Улица Тверская держала первенство всегда. Именно на Тверской была сделана первая мостовая, пущена первая конка, ее же первую и осветили электричеством. В честь этого события даже возник куплетец:

 
Всю Тверскую осветили,
Электричество пустили,
А в других местах прохожий
Поплатиться может рожей.
 

Тверская улица вообще располагала к поэтическому творчеству.
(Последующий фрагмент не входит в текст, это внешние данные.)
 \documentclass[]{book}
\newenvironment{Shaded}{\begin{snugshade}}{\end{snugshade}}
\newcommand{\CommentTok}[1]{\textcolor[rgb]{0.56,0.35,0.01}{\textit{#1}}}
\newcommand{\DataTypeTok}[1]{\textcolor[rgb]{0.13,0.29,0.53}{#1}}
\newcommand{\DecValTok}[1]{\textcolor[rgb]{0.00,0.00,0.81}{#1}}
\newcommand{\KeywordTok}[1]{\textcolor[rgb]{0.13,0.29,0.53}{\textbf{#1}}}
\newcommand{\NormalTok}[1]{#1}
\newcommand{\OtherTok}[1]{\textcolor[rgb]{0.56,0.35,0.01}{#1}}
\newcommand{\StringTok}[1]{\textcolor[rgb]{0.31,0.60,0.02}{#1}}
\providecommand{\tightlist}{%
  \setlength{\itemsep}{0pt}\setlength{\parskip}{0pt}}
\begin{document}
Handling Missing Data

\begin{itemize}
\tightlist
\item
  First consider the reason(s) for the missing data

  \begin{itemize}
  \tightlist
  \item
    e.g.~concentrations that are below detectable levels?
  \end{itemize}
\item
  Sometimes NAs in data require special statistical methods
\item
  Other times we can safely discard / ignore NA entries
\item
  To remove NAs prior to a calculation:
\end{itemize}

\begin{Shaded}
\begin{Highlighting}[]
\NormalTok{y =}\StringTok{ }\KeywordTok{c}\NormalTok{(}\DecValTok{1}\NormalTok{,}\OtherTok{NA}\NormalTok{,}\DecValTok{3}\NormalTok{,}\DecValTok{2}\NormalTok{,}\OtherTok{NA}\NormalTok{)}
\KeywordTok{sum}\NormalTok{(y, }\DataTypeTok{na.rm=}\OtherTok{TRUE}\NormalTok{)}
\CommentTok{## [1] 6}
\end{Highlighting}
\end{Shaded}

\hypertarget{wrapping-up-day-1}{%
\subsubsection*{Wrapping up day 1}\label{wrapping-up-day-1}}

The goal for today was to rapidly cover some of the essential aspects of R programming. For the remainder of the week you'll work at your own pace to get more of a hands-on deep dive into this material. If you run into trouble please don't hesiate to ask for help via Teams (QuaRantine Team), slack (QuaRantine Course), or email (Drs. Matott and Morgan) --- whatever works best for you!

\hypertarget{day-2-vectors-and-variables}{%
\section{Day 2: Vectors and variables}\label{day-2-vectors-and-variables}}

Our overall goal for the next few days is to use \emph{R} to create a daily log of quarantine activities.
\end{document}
К примеру, Петр Вяземский писал о ней в начале девятнадцатого века:

 
Здесь чудо – барские палаты
С гербом, где венчан знатный род.
Вблизи на курьих ножках хаты
И с огурцами огород.
 

И, разумеется, во времена давно минувшие, но не совсем еще позабытые, здесь разворачивалось множество занятнейших историй. Этим историям и посвящается книга.

Вратарница и Заместительница

ВОСКРЕСЕНСКИЕ ВОРОТА Китай-города были построены в 1680 году, снесены в 1931 году, а в 1996 году к 850-летнему юбилею столицы отстроены вновь.

Трудно поверить, но Тверская улица в действительности начинается не от гостиницы «Националь» и даже не от Манежной площади, а почти от самого Кремля. Точнее говоря, от Иверской часовни. Во всяком случае, столетие назад тут не было ни площади, ни длинного фасада гостиницы «Москва», а украшали это место самые обычные дома. И числились они как раз по улице Тверской.

Так что главная московская дорога отходила именно от этой достопримечательности.

А достопримечательность была, что называется, из первого разряда. Для москвичей дело привычное, а иностранцы поражались. Маркиз де Кюстин изумлялся: «Над двухпроездными воротами, через которые я вошел в кремль, помещается икона Божией Матери, написанная в греческом стиле и почитаемая всеми жителями Москвы.

Я заметил, что все, кто проходит мимо этой иконы – господа и крестьяне, светские дамы, мещане и военные, – кланяются ей и многократно осеняют себя крестом; многие, не довольствуясь этой данью почтения, останавливаются. Хорошо одетые женщины склоняются перед чудотворной Божией Матерью до земли и даже в знак смирения касаются лбом мостовой; мужчины, также не принадлежащие к низшим сословиям, опускаются на колени и крестятся без устали; все эти действия совершаются посреди улицы с проворством и беззаботностью, обличающими не столько благочестие, сколько привычку».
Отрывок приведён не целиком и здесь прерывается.